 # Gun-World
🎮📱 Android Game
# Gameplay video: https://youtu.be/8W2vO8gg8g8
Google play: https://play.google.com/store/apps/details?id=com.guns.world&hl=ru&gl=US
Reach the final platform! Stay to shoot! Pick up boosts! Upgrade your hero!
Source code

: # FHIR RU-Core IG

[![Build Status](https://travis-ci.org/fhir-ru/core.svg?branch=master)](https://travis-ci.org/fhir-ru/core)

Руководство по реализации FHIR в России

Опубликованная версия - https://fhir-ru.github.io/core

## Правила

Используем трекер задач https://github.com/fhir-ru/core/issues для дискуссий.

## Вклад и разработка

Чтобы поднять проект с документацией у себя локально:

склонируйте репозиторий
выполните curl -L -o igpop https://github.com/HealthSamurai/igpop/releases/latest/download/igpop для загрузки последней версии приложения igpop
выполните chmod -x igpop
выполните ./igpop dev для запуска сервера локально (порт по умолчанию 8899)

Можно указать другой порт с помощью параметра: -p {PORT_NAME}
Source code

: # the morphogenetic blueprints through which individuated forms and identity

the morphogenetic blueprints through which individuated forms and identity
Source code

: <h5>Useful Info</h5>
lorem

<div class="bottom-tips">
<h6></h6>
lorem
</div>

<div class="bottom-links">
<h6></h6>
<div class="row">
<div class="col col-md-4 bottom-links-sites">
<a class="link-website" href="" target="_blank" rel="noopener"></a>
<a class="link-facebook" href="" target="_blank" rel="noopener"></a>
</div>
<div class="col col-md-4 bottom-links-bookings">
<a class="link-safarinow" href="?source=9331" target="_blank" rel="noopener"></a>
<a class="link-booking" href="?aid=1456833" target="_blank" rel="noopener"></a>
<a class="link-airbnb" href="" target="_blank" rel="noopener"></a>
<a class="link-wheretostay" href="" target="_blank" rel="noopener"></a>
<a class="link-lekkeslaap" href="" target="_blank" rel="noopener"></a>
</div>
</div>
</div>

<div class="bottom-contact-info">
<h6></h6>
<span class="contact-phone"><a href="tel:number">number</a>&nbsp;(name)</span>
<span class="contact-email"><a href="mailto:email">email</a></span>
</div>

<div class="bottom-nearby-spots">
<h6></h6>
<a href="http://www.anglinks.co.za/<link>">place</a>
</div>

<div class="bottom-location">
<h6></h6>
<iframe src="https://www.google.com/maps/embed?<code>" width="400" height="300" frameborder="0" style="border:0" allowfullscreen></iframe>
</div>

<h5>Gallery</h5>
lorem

::::

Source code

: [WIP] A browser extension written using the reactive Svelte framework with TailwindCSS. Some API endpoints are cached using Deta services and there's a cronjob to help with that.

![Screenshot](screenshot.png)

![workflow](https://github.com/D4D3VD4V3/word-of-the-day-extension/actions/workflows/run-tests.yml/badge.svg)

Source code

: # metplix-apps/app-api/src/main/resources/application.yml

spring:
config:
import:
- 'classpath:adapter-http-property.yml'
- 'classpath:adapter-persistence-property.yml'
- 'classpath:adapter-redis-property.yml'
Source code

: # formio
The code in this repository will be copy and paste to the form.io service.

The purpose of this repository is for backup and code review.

::::

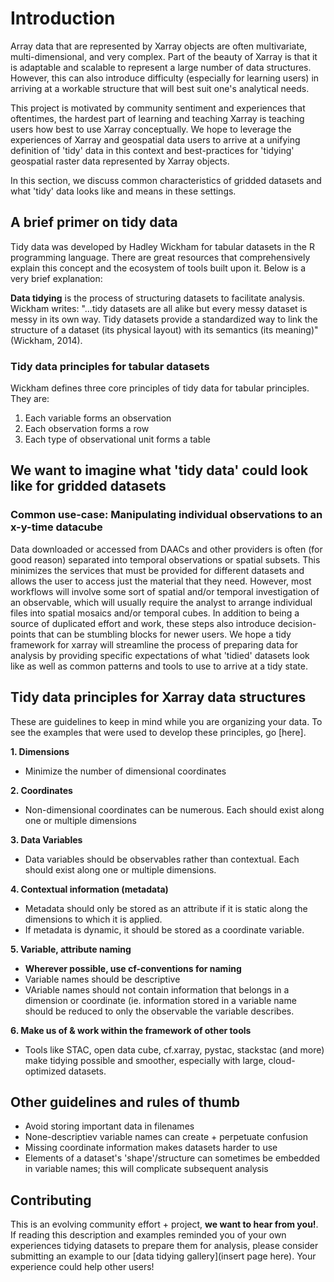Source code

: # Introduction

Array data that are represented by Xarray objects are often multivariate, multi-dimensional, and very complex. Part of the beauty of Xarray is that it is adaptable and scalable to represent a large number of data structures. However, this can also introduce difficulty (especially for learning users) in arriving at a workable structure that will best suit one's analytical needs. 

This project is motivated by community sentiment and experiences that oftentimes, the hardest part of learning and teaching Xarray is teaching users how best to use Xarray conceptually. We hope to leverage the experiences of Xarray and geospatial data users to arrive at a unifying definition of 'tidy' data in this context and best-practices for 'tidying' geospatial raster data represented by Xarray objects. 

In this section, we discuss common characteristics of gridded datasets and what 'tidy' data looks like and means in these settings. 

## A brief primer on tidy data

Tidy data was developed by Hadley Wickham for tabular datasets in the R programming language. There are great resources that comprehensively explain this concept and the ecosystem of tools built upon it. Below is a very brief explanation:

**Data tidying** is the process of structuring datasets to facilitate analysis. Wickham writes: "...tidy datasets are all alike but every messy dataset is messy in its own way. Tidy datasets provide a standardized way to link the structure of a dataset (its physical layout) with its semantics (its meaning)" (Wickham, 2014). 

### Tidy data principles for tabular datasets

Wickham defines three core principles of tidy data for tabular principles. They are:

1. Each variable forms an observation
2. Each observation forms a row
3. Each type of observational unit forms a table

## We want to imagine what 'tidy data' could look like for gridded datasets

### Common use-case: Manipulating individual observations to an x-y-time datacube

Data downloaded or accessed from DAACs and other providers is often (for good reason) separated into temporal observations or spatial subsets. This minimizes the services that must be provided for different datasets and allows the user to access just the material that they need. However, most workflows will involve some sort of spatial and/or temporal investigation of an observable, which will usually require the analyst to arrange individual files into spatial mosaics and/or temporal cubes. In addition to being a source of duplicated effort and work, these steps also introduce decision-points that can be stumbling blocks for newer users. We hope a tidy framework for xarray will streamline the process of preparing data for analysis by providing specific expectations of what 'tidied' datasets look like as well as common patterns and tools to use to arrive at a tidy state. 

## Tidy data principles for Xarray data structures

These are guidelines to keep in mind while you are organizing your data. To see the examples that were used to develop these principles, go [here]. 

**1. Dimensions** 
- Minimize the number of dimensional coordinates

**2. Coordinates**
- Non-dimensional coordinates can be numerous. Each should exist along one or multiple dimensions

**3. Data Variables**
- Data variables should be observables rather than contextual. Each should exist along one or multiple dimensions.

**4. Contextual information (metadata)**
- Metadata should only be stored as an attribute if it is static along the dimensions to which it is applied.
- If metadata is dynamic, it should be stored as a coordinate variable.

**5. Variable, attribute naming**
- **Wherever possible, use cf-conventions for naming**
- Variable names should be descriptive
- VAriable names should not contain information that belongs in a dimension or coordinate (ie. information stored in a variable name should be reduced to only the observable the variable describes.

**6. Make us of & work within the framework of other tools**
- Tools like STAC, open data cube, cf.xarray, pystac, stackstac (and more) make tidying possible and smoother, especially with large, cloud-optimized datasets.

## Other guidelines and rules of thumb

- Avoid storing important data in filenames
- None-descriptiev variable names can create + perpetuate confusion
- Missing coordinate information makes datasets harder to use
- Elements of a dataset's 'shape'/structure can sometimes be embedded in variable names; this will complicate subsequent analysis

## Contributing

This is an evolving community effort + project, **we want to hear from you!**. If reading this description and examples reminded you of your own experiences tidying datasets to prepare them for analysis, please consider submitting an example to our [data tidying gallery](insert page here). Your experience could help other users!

::::

• [Problem to solve]:
Consider the entries above and return each line with the string "noopener".

• [Answer area]:
<a class="link-website" href="" target="_blank" rel="noopener"></a>
<a class="link-facebook" href="" target="_blank" rel="noopener"></a>
<a class="link-safarinow" href="?source=9331" target="_blank" rel="noopener"></a>
<a class="link-booking" href="?aid=1456833" target="_blank" rel="noopener"></a>
<a class="link-airbnb" href="" target="_blank" rel="noopener"></a>
<a class="link-wheretostay" href="" target="_blank" rel="noopener"></a>
<a class="link-lekkeslaap" href="" target="_blank" rel="noopener"></a>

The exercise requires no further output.